Task prompt:
Below is a listing. Write out exactly its lines between the one holding "c) Project average" and the one holding "# Data Source", inclusive.
- Opening Delimiter -
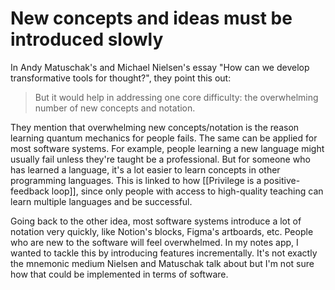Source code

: # New concepts and ideas must be introduced slowly
In Andy Matuschak's and Michael Nielsen's essay "How can we develop transformative tools for thought?", they point this out: 

> But it would help in addressing one core difficulty: the overwhelming number of new concepts and notation.

They mention that overwhelming new concepts/notation is the reason learning quantum mechanics for people fails. The same can be applied for most software systems. For example, people learning a new language might usually fail unless they're taught be a professional. But for someone who has learned a language, it's a lot easier to learn concepts in other programming languages. This is linked to how [[Privilege is a positive-feedback loop]], since only people with access to high-quality teaching can learn multiple languages and be successful. 

Going back to the other idea, most software systems introduce a lot of notation very quickly, like Notion's blocks, Figma's artboards, etc. People who are new to the software will feel overwhelmed. In my notes app, I wanted to tackle this by introducing features incrementally. It's not exactly the mnemonic medium Nielsen and Matuschak talk about but I'm not sure how that could be implemented in terms of software. 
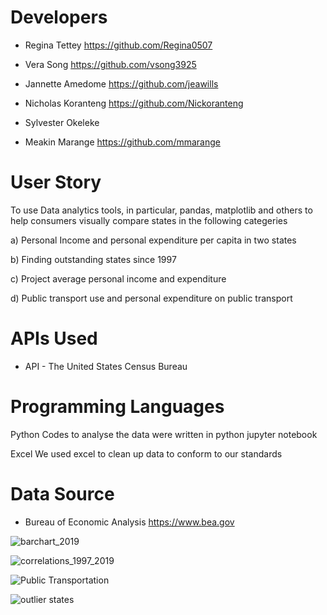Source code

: 
# Developers

* Regina Tettey https://github.com/Regina0507 

* Vera Song   https://github.com/vsong3925

* Jannette Amedome  https://github.com/jeawills

* Nicholas Koranteng https://github.com/Nickoranteng

* Sylvester Okeleke

* Meakin Marange https://github.com/mmarange

# User Story 
To use Data analytics tools, in particular, pandas, matplotlib and others to help consumers visually compare states in the following categeries

a) Personal Income and personal expenditure per capita in two states

b) Finding outstanding states since 1997

c) Project average personal income and expenditure

d) Public transport use and personal expenditure on public transport






# APIs Used
* API - The United States Census Bureau
 
# Programming Languages

Python Codes to analyse the data were written in python jupyter notebook

Excel We used excel to clean up data to conform to our standards

# Data Source
* Bureau of Economic Analysis https://www.bea.gov



![barchart_2019](https://user-images.githubusercontent.com/71161293/110711739-0e69e880-81ce-11eb-8a12-0e647986f136.png)

![correlations_1997_2019](https://user-images.githubusercontent.com/71161293/110711886-4709c200-81ce-11eb-9075-1d5002c57c1a.png)

![Public Transportation](https://user-images.githubusercontent.com/71161293/110711906-4f61fd00-81ce-11eb-8409-61e4dd45e039.png)

![outlier states](https://user-images.githubusercontent.com/71161293/110711926-5ab52880-81ce-11eb-9d76-7abd0a1cb42d.png)


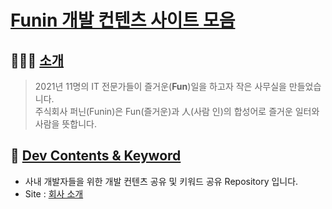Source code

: # [Funin 개발 컨텐츠 사이트 모음](https://github.com/funin0302)

## 👨‍👨‍👧 [소개](http://funin.camp)

> 2021년 11명의 IT 전문가들이 즐거운(**Fun**)일을 하고자 작은 사무실을 만들었습니다.     
> 주식회사 퍼닌(Funin)은 Fun(즐거운)과 人(사람 인)의 합성어로 즐거운 일터와 사람을 뜻합니다.

## 🔎 [Dev Contents & Keyword](02.%20BackEnd%20개발%20키워드/README.md)

- 사내 개발자들을 위한 개발 컨텐츠 공유 및 키워드 공유 Repository 입니다.
- Site : [회사 소개](http://funin.camp)






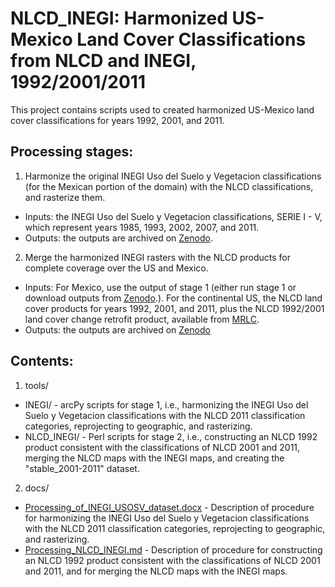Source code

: # NLCD_INEGI: Harmonized US-Mexico Land Cover Classifications from NLCD and INEGI, 1992/2001/2011

This project contains scripts used to created harmonized US-Mexico land cover classifications for years 1992, 2001, and 2011.

## Processing stages:
1. Harmonize the original INEGI Uso del Suelo y Vegetacion classifications (for the Mexican portion of the domain) with the NLCD classifications, and rasterize them.
 - Inputs: the INEGI Uso del Suelo y Vegetacion classifications, SERIE I - V, which represent years 1985, 1993, 2002, 2007, and 2011.
 - Outputs: the outputs are archived on [Zenodo](https://www.zenodo.org/record/2579442).
2. Merge the harmonized INEGI rasters with the NLCD products for complete coverage over the US and Mexico.
 - Inputs: For Mexico, use the output of stage 1 (either run stage 1 or download outputs from [Zenodo](https://www.zenodo.org/record/2579442).). For the continental US, the NLCD land cover products for years 1992, 2001, and 2011, plus the NLCD 1992/2001 land cover change retrofit product, available from [MRLC](https://www.mrlc.gov/data).
 - Outputs: the outputs are archived on [Zenodo](https://www.zenodo.org/record/2591501)

## Contents:
1. tools/
 - INEGI/ - arcPy scripts for stage 1, i.e., harmonizing the INEGI Uso del Suelo y Vegetacion classifications with the NLCD 2011 classification categories, reprojecting to geographic, and rasterizing.
 - NLCD_INEGI/ - Perl scripts for stage 2, i.e., constructing an NLCD 1992 product consistent with the classifications of NLCD 2001 and 2011, merging the NLCD maps with the INEGI maps, and creating the "stable_2001-2011" dataset.
2. docs/
 - [Processing_of_INEGI_USOSV_dataset.docx](docs/Processing_of_INEGI_USOSV_dataset.docx) - Description of procedure for harmonizing the INEGI Uso del Suelo y Vegetacion classifications with the NLCD 2011 classification categories, reprojecting to geographic, and rasterizing.
 - [Processing_NLCD_INEGI.md](docs/Processing_NLCD_INEGI.md) - Description of procedure for constructing an NLCD 1992 product consistent with the classifications of NLCD 2001 and 2011, and for merging the NLCD maps with the INEGI maps.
- Closing Delimiter -
Your response:
c) Project average personal income and expenditure

d) Public transport use and personal expenditure on public transport






# APIs Used
* API - The United States Census Bureau
 
# Programming Languages

Python Codes to analyse the data were written in python jupyter notebook

Excel We used excel to clean up data to conform to our standards

# Data Source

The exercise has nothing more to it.